Gareth Southgate has expressed pride in the unifying power of England’s World Cup adventure, which has reconciled him with terrace favourite ‘Three Lions’ after 20 years of hurt and brought respite from political divisions back home.
On the eve of the World Cup semi-final against Croatia, the Three Lions manager gave another masterclass in easy-going charm in a packed media conference at Moscow’s Luzhniki Stadium – cheerily answering on a range of topics.
They included his team’s use of a rubber chicken during Tuesday’s training session in Repino, the cultural phenomenon that his waistcoat and the inescapable chants of “it’s coming home”.
But he was also eager to embrace the serious side of England’s unlikely achievement.
Southgate’s measured authority throughout the tournament has seen him light-heartedly tipped for political office on social media and he made a thinly-veiled reference to the bitter societal splits over Brexit as he surveyed the joyous scenes of celebration which have taken place up and down the country.
“Our country has been through some difficult moments recently in terms of its unity, and sport has the power to do that (unite people),” he said.
“Football in particular has the power to do that. We can feel the energy and feel support from home and it’s a very special feel, a privilege for us.

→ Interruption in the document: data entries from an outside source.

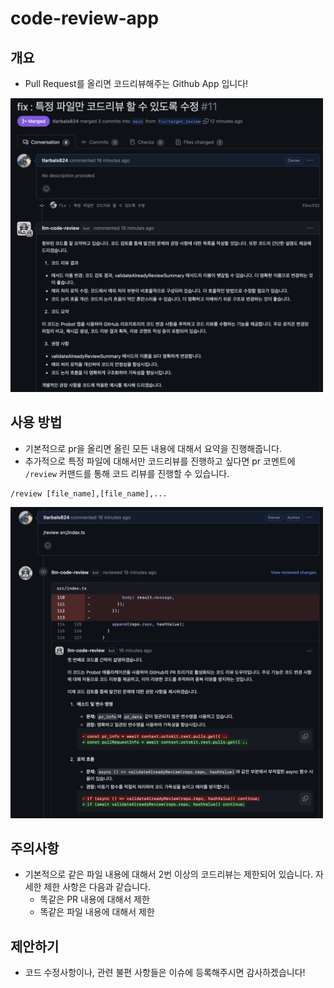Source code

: # code-review-app


## 개요

* Pull Request를 올리면 코드리뷰해주는 Github App 입니다!

<img src="docs/summary.png" width=500> 

## 사용 방법

* 기본적으로 pr을 올리면 올린 모든 내용에 대해서 요약을 진행해줍니다.
* 추가적으로 특정 파일에 대해서만 코드리뷰를 진행하고 싶다면 pr 코멘트에 ```/review``` 커맨드를 통해 코드 리뷰를 진행할 수 있습니다.
```
/review [file_name],[file_name],...
```
<img src="docs/review_specific_file.png" width=500> 


## 주의사항

* 기본적으로 같은 파일 내용에 대해서 2번 이상의 코드리뷰는 제한되어 있습니다. 자세한 제한 사항은 다음과 같습니다.
    * 똑같은 PR 내용에 대해서 제한
    * 똑같은 파일 내용에 대해서 제한


## 제안하기

* 코드 수정사항이나, 관련 불편 사항들은 이슈에 등록해주시면 감사하겠습니다!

“We’ve had the chance to make a difference. Our supporters, our country has had a long time of suffering in terms of football.
“The enthusiasm they have for these players, not only because of the way they’ve played but how they’ve conducted themselves…they’ve been brilliant ambassadors for our country, everybody can see they are proud to wear the shirt.”
Southgate, of course, was equally honoured to do so over nine years and 57 caps as an England international.
Yet when his own chance at semi-final glory came it ended in despair from the penalty spot at Euro 96. Then, as now, England fans spent much of the summer belting out “football’s coming home” – the refrain of the anthemic track by David Baddiel, Frank Skinner and The Lightning Seeds.
While most supporters cherished the song as a slice of nostalgia or pop-inflected optimism, Southgate admitted he found it too painful to hear for the past two decades – perhaps understandable given the 1998 re-release begins with the commentary of his miss from 12 yards.
Now, along with the rest of the country, he has found a reason to believe again.
“Football’s coming home…I couldn’t listen to it for 20 years, frankly,” he said.
“It has a slightly different feel for me, but it’s nice to hear people enjoying it again.”
Southgate drew parallels between the class of ’96 and his current generation, noting similarities but also the current squad’s relative inexperience.
Whether or not they can outstrip their predecessors – Alan Shearer, Paul Gascoigne, Tony Adams et al – by reaching a major final remains to be seen but Southgate is sure they will give a good account of themselves regardless of the outcome.
“The feel of this group of players is very similar to the players we had then,” he said.
“But that team was a lot more experienced in terms of its age and experience of big matches. We have emerging leaders. At that time, the team had six captains of their clubs. There was a lot of leadership in the group.
“But we’ve approached it the same way, a lot of guys enjoying our football. That is what these guys have done. It’s another step in a journey. We feel we’re in a good place playing well.
“Football is a low scoring game with random events that can happen, but I’m certain our team will play well. I have complete trust they’ll go and play in the way they have throughout this tournament.”